SK: The two playwrights who are most revered by actors are Shakespeare and Chekhov. The reason is that they are so rewarding.

Everything you pour into Shakespeare, as an actor, as a director, as a designer, you get back. That is not something you can say about every playwright.

Most actors will tell you that they will travel anywhere and take any pay in order to work on Chekhov or Shakespeare. On a fundamental level they understand human nature so deeply that the roles are bottomless as you start to explore them.

The major difference between Shakespeare and Chekhov is that Shakespeare is much more forthcoming on the page about what the character is thinking or feeling. The characters often say exactly what is on their minds, and they often say exactly what they are pursuing in terms of objectives, what their interests are, and what their passions are. Shakespeare’s characters can be very articulate about what’s going on in their minds and their hearts. Chekhov’s characters, in contrast, sublimate all of that. Often Chekhov’s characters don’t talk about what they’re feeling or what they’re thinking; they may have a conversation about the trees outside while love is slipping away. Chekhov is subtle and fragile and understated. They are both rewarding in their own way.

EH: What are your tasks as Oregon Shakespeare Festival’s director of company development?

SK: I have in-house components and outreach components to my job.
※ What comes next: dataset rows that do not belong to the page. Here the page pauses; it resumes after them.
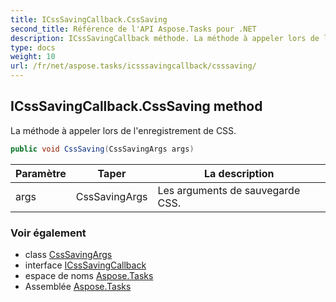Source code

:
 ```yaml
---
title: ICssSavingCallback.CssSaving
second_title: Référence de l'API Aspose.Tasks pour .NET
description: ICssSavingCallback méthode. La méthode à appeler lors de lenregistrement de CSS.
type: docs
weight: 10
url: /fr/net/aspose.tasks/icsssavingcallback/csssaving/
---
```

## ICssSavingCallback.CssSaving method

La méthode à appeler lors de l'enregistrement de CSS.

```csharp
public void CssSaving(CssSavingArgs args)
```

| Paramètre | Taper | La description |
| --- | --- | --- |
| args | CssSavingArgs | Les arguments de sauvegarde CSS. |

### Voir également

* class [CssSavingArgs](../../csssavingargs/)
* interface [ICssSavingCallback](../)
* espace de noms [Aspose.Tasks](../../icsssavingcallback/)
* Assemblée [Aspose.Tasks](../../../)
An enormous part of what I do is to scout, identify and recruit young talent in conservatories all over the country. I visit New York University, Juilliard, Yale, American Conservatory Theatre in San Francisco and others. Part of my job is recruiting the best actors to become part of our acting company.

Development is not only reaching out and finding new talent, but it’s also supporting the acting talent that we have, making sure that they have resources available to them, to help them with their bodies, their voice and dialects. I’m in charge of all of our coaching staff, such as our resident text director, fight director and Feldenkrais (movement) teacher. We provide all of that outside of rehearsal. We feel it’s important that actors keep working on their craft as artists. I am also part of the casting team that hammers out casting the repertory company for the following season each year.

EH: Why are some people so drawn to theater?

SK: It’s the live actor for me, being in a room with live human beings telling a story. It goes back to the cavemen sitting around the campfire. Film and television continue that tradition. They flicker like a campfire; much has been made about that. Still, that is the root of our primitive being. For me, the magic goes back hundreds of thousands, if not millions, of years. I think it’s inextricable from who we are and from what we are as human beings on the planet.